Everything in the records below except the images should be output exactly as written.

Segment Open

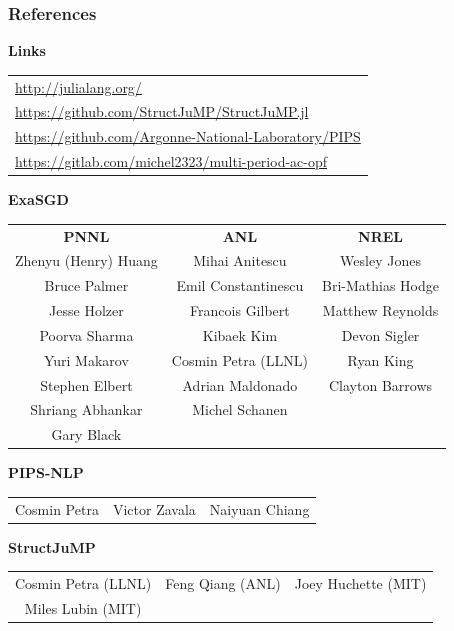 \begin{frame}
  \frametitle{References}
  \footnotesize
  {\bf Links}\\
  \begin{tabular}{l}
  \href{http://julialang.org/}{http://julialang.org/} \\
  \href{https://github.com/StructJuMP/StructJuMP.jl}{https://github.com/StructJuMP/StructJuMP.jl}
  \\
  \href{https://github.com/Argonne-National-Laboratory/PIPS}{https://github.com/Argonne-National-Laboratory/PIPS}\\
  \href{https://gitlab.com/michel2323/multi-period-ac-opf}{https://gitlab.com/michel2323/multi-period-ac-opf}\\
  \end{tabular}


  {\bf ExaSGD}
  \begin{center}
    \begin{tabular}{ccc}
      {\bf PNNL} & {\bf ANL} & {\bf NREL} \\
      Zhenyu (Henry) Huang & Mihai Anitescu & Wesley Jones \\
      Bruce Palmer & Emil Constantinescu & Bri-Mathias Hodge \\
      Jesse Holzer&  Francois Gilbert & Matthew Reynolds\\
      Poorva Sharma & Kibaek Kim & Devon Sigler \\
      Yuri Makarov &  Cosmin Petra  (LLNL)  & Ryan King\\
      Stephen Elbert  &Adrian Maldonado& Clayton Barrows \\
      Shriang Abhankar &  Michel Schanen \\
      Gary Black \\
    \end{tabular}
  \end{center}
  {\bf PIPS-NLP}
  \begin{center}
    \begin{tabular}{ccc}
      Cosmin Petra & Victor Zavala & Naiyuan Chiang \\
    \end{tabular}
  \end{center}
  {\bf StructJuMP}\\
  \begin{center}
    \begin{tabular}{ccc}
      Cosmin Petra (LLNL) & Feng Qiang (ANL) & Joey Huchette (MIT)\\
      Miles Lubin (MIT)\\
    \end{tabular}
  \end{center}
\end{frame}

Segment Closed

▸ WRITTEN REPLY:
 \begin{frame}
  \frametitle{References}
  \footnotesize
  {\bf Links}\\
  \begin{tabular}{l}
  \href{http://julialang.org/}{http://julialang.org/} \\
  \href{https://github.com/StructJuMP/StructJuMP.jl}{https://github.com/StructJuMP/StructJuMP.jl}
  \\
  \href{https://github.com/Argonne-National-Laboratory/PIPS}{https://github.com/Argonne-National-Laboratory/PIPS}\\
  \href{https://gitlab.com/michel2323/multi-period-ac-opf}{https://gitlab.com/michel2323/multi-period-ac-opf}\\
  \end{tabular}


  {\bf ExaSGD}
  \begin{center}
    \begin{tabular}{ccc}
      {\bf PNNL} & {\bf ANL} & {\bf NREL} \\
      Zhenyu (Henry) Huang & Mihai Anitescu & Wesley Jones \\
      Bruce Palmer & Emil Constantinescu & Bri-Mathias Hodge \\
      Jesse Holzer&  Francois Gilbert & Matthew Reynolds\\
      Poorva Sharma & Kibaek Kim & Devon Sigler \\
      Yuri Makarov &  Cosmin Petra  (LLNL)  & Ryan King\\
      Stephen Elbert  &Adrian Maldonado& Clayton Barrows \\
      Shriang Abhankar &  Michel Schanen \\
      Gary Black \\
    \end{tabular}
  \end{center}
  {\bf PIPS-NLP}
  \begin{center}
    \begin{tabular}{ccc}
      Cosmin Petra & Victor Zavala & Naiyuan Chiang \\
    \end{tabular}
  \end{center}
  {\bf StructJuMP}\\
  \begin{center}
    \begin{tabular}{ccc}
      Cosmin Petra (LLNL) & Feng Qiang (ANL) & Joey Huchette (MIT)\\
      Miles Lubin (MIT)\\
    \end{tabular}
  \end{center}
\end{frame}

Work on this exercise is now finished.